Vous trouverez d'abord  une liste des livres que j'ai écrits (rubrique "en V.O.") ou traduits (rubrique "Traduit de l'allemand"), ainsi que des extraits des articles que la presse leur a consacrés (en page "Presse en VO" et "Traductions dans la presse"). 

Dernières nouvelles en date: La Cravate de Milena Michiko Flasar, un chef d'oeuvre pour lequel le traducteur, une fois n'est pas coutume, n'est pas ignoré par la presse (voir ci-dessous). Au printemps dernier ont paru un thriller grave et lumineux de Martin Suter, Le Temps, Le Temps, chez Christian Bourgois et deux livres d'histoire majeure pour comprendre la violence du Troisième Reich et la manière dont sa mémoire s'efface au fil des générations: Soldats et Grand-père n'était pas un nazi, (Gallimard Essais), deux livres où Harald Welzer joue un rôle moteur et dont je publierai d'ici quelques jours des extraits de critiques.

 

L'Ecole de Traduction Littéraire créée par le Centre National du Livre et placée sous ma direction poursuit ses activités. Une aventure exceptionnelle, menée avec les traducteurs les plus expérimentés du moment dans toutes les langues possibles, une école animée pour les traducteurs littéraires par des traducteurs littéraires mais où tous les acteurs de la chaîne du livre, des éditeurs aux correcteurs en passant par les commerciaux ou les chefs de fabrication, interviennent aussi.

 

L'école a ouvert ses portes le 12 janvier 2013 pour une session longue de deux ans, avec 16 élèves pratiquant un total de 14 langues.

 

Vous trouverez tous les renseignements, et le programme de l'année 2014, sur le site de l'école:

 

http://www.etl-cnl.fr/

 

 

 

 

Un peu d'autopromotion, une fois n'est pas coutume: en rendant mon texte à Laurence Renouf, éditrice aux éditions de l'Olivier, j'avais, sans doute pour la première fois, l'impression d'avoir frôlé quelque chose comme le germe d'un début de beau travail. Je ne m'étais peut-être pas trompé. Ce livre est une splendeur de finesse et d'intelligence, un joyau au lange ciselé dans ses moindres détails, et d'une sensibilité exacerbée, un lexte "lumineux et serein", comme l'écrit Pierre Deshusses dans Le Monde, un "cri lancinent de silence", comme l'écrit Camille Luscher dans Le Temps.

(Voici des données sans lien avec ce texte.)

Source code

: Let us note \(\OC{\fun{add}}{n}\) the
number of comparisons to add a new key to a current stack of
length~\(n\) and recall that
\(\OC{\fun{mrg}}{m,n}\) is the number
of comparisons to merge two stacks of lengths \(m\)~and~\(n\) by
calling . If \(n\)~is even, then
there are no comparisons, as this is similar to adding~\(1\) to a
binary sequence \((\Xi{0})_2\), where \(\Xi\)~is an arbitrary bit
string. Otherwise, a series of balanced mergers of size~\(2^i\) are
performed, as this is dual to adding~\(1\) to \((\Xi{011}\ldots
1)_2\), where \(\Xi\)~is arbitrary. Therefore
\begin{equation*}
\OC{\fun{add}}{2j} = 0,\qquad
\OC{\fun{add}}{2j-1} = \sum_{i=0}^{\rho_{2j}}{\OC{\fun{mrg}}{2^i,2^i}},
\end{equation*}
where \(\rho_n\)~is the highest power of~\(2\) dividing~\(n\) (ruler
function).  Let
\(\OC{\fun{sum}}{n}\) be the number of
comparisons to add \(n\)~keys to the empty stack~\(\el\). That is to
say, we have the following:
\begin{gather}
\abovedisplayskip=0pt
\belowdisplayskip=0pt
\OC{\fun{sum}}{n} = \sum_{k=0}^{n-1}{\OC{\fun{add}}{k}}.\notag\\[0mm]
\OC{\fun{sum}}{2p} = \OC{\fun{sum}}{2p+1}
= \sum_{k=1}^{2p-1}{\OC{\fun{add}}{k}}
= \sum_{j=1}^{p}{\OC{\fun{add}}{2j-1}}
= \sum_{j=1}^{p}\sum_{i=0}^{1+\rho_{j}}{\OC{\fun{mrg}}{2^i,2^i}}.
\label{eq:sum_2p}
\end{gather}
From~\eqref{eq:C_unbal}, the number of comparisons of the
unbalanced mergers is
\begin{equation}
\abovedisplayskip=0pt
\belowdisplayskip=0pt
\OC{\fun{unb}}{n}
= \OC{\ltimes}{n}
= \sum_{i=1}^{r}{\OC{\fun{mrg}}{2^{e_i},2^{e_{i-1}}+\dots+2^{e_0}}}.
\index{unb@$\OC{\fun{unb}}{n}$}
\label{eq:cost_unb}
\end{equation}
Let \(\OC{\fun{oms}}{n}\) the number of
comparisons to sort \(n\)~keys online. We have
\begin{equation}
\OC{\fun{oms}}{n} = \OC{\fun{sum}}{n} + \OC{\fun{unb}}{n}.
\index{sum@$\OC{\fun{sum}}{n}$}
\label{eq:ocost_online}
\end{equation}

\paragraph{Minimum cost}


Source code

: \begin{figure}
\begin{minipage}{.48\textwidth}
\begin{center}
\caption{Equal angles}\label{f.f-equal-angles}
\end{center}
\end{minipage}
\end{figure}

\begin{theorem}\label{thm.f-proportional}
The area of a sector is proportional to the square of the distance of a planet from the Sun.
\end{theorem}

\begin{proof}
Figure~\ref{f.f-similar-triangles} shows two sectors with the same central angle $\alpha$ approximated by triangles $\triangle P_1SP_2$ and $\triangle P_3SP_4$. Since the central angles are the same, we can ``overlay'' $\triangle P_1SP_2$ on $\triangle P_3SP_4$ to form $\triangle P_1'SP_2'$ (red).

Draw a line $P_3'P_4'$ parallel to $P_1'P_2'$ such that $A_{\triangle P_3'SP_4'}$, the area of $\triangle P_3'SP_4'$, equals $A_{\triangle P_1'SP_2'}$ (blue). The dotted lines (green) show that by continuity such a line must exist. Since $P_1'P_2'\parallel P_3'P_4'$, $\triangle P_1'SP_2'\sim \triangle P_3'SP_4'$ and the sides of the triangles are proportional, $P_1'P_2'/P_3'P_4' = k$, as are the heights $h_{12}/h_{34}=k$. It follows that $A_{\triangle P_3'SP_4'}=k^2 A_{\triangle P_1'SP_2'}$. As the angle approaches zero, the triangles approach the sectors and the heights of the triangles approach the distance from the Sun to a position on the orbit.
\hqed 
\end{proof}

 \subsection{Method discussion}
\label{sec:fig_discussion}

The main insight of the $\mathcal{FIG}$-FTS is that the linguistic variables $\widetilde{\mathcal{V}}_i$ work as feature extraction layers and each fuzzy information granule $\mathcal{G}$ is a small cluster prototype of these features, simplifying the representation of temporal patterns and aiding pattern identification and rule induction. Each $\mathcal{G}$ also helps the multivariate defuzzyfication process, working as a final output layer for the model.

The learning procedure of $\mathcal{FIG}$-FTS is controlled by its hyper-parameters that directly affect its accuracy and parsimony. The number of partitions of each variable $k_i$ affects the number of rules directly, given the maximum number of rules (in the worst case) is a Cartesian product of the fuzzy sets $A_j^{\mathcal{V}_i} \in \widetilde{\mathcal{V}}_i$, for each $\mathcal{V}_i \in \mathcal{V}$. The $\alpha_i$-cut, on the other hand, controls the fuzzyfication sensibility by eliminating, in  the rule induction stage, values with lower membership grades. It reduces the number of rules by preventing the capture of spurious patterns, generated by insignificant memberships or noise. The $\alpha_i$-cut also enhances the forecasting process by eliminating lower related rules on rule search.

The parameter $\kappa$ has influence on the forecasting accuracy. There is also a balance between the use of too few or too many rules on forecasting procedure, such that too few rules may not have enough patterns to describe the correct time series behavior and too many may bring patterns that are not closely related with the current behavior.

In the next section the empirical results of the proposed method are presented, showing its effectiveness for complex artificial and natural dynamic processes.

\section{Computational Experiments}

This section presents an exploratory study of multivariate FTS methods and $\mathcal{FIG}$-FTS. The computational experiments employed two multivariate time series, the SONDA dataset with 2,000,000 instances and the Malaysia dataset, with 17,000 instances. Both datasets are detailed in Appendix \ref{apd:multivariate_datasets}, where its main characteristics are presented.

Le travail du traducteur est lui aussi reconnu: "Une centaine de séquences d'une ou deux pages, faciles à lire et écrites dans un français (de traduction) impeccable: une langue d'émotion, de mots justes, de mots brefs.", écrit Fluctuat, qui remercie l'auteur pour "ce morceau d'authenticité. Tout y est. Juste tout. [...] La jeune écrivain est fraîche, magnifique elle-même. La Cause littéraire rend elle aussi hommage au roman, qui "ne souffre d'aucun temps mort", et précise que "La qualité de la traduction permet de mettre en évidence un style au plus près des émotions et de l'introspection."  Salon littéraire évoque "une écriture magnifique, sensible", et affirme que "la beauté du récit doit seule s'opposer aux carcans et libérer l'homme". Quant à Livres Hebdo, il écrit: "L'auteure [...]  parvient avec une déplicatesse de plume infinie (chapeau le traducteur!) à faire passer un nuancier de sentiments complexes." Le Temps, à Genève, commente: "L'auteure trouve pour leurs hésitations des images justes et tendre, que le traducteur, Olivier Mannoni, a su rendre en français avec autant de précision que de poésie".  Et Yves Simon, dans Paris Match, conclut son article par les phrases: "Comment rester soi-même et vivre tout en acceptant les aspérités d'une société cruelle, ses trivialités, son hyperréalisme? C'est bien là le sujet exemplaire de ce roman magnifiquement écrit et traduit avec un identique talent."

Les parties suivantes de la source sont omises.